Suing a Florida valet parking corporation in for handing over the keys to drunk patrons just got a lot more difficult. Florida’s Second District Court of Appeal recently dismissed a case brought by the family of young women who was killed by an intoxicated driver. Nicole Weber went to the Sway Lounger with Michael Price. Price left his car with the valet parking service, Marino Parking Systems, Inc. After consuming a large quantity of alcohol, Price and Weber went to the valet stand to retrieve his car. The valet parking attendants were able to visibly ascertain that Weber was intoxicated, but did nothing to prevent him from getting behind the wheel and driving away with Ms. Weber. Shortly after leaving the parking lot, Price caused a tragic drunk driving traffic accident, killing Ms. Weber.

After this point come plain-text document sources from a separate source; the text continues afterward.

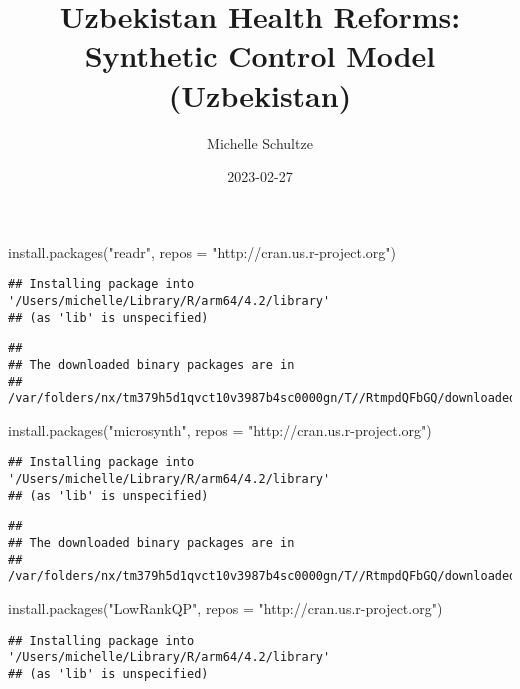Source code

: \documentclass[
]{article}
\title{Uzbekistan Health Reforms: Synthetic Control Model (Uzbekistan)}
\author{Michelle Schultze}
\date{2023-02-27}
\newenvironment{Shaded}{\begin{snugshade}}{\end{snugshade}}
\newcommand{\AttributeTok}[1]{\textcolor[rgb]{0.77,0.63,0.00}{#1}}
\newcommand{\FunctionTok}[1]{\textcolor[rgb]{0.00,0.00,0.00}{#1}}
\newcommand{\NormalTok}[1]{#1}
\newcommand{\StringTok}[1]{\textcolor[rgb]{0.31,0.60,0.02}{#1}}
\begin{document}
\maketitle

\begin{Shaded}
\begin{Highlighting}[]
\FunctionTok{install.packages}\NormalTok{(}\StringTok{"readr"}\NormalTok{, }\AttributeTok{repos =} \StringTok{"http://cran.us.r{-}project.org"}\NormalTok{)}
\end{Highlighting}
\end{Shaded}

\begin{verbatim}
## Installing package into '/Users/michelle/Library/R/arm64/4.2/library'
## (as 'lib' is unspecified)
\end{verbatim}

\begin{verbatim}
## 
## The downloaded binary packages are in
##  /var/folders/nx/tm379h5d1qvct10v3987b4sc0000gn/T//RtmpdQFbGQ/downloaded_packages
\end{verbatim}

\begin{Shaded}
\begin{Highlighting}[]
\FunctionTok{install.packages}\NormalTok{(}\StringTok{"microsynth"}\NormalTok{, }\AttributeTok{repos =} \StringTok{"http://cran.us.r{-}project.org"}\NormalTok{)}
\end{Highlighting}
\end{Shaded}

\begin{verbatim}
## Installing package into '/Users/michelle/Library/R/arm64/4.2/library'
## (as 'lib' is unspecified)
\end{verbatim}

\begin{verbatim}
## 
## The downloaded binary packages are in
##  /var/folders/nx/tm379h5d1qvct10v3987b4sc0000gn/T//RtmpdQFbGQ/downloaded_packages
\end{verbatim}

\begin{Shaded}
\begin{Highlighting}[]
\FunctionTok{install.packages}\NormalTok{(}\StringTok{"LowRankQP"}\NormalTok{, }\AttributeTok{repos =} \StringTok{"http://cran.us.r{-}project.org"}\NormalTok{)}
\end{Highlighting}
\end{Shaded}

\begin{verbatim}
## Installing package into '/Users/michelle/Library/R/arm64/4.2/library'
## (as 'lib' is unspecified)
\end{verbatim}
\end{document}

Ms. Weber’s Estate sued the valet service for her wrongful death under the legal doctrine of negligent entrustment. They alleged that the valets had a legal duty to prevent Mr. Price from obtaining his car while drunk. Marino moved to dismiss the case arguing that it had no legal duty, and unfortunately for Ms. Weber, the trial judge agreed. The trial judge apparently relied on the case of Blocker v. WJA Realty Ltd. Partnership, which affirmed that there is no legal duty on valet parking services to prevent access to a vehicle when the driver is intoxicated. Ms. Weber’s Estate, believing that the Blocker case was no longer good law, appealed her dismissal to Florida’s Second Court of Appeal.

Unfortunately, the Second Court of Appeal agreed with the trial court, affirming the dismissal. Relying upon cases in Illinois, the court found as an essential element for negligent entrustment that the person being charged with legal liability actually has a superior right to control the property in question. The court reasoned that once Weber paid the valet, the valet company no longer had any right to keep his car. The court went as far as to say that the valet attendants and company could have been found liable for conversion had they failed to return the car on demand.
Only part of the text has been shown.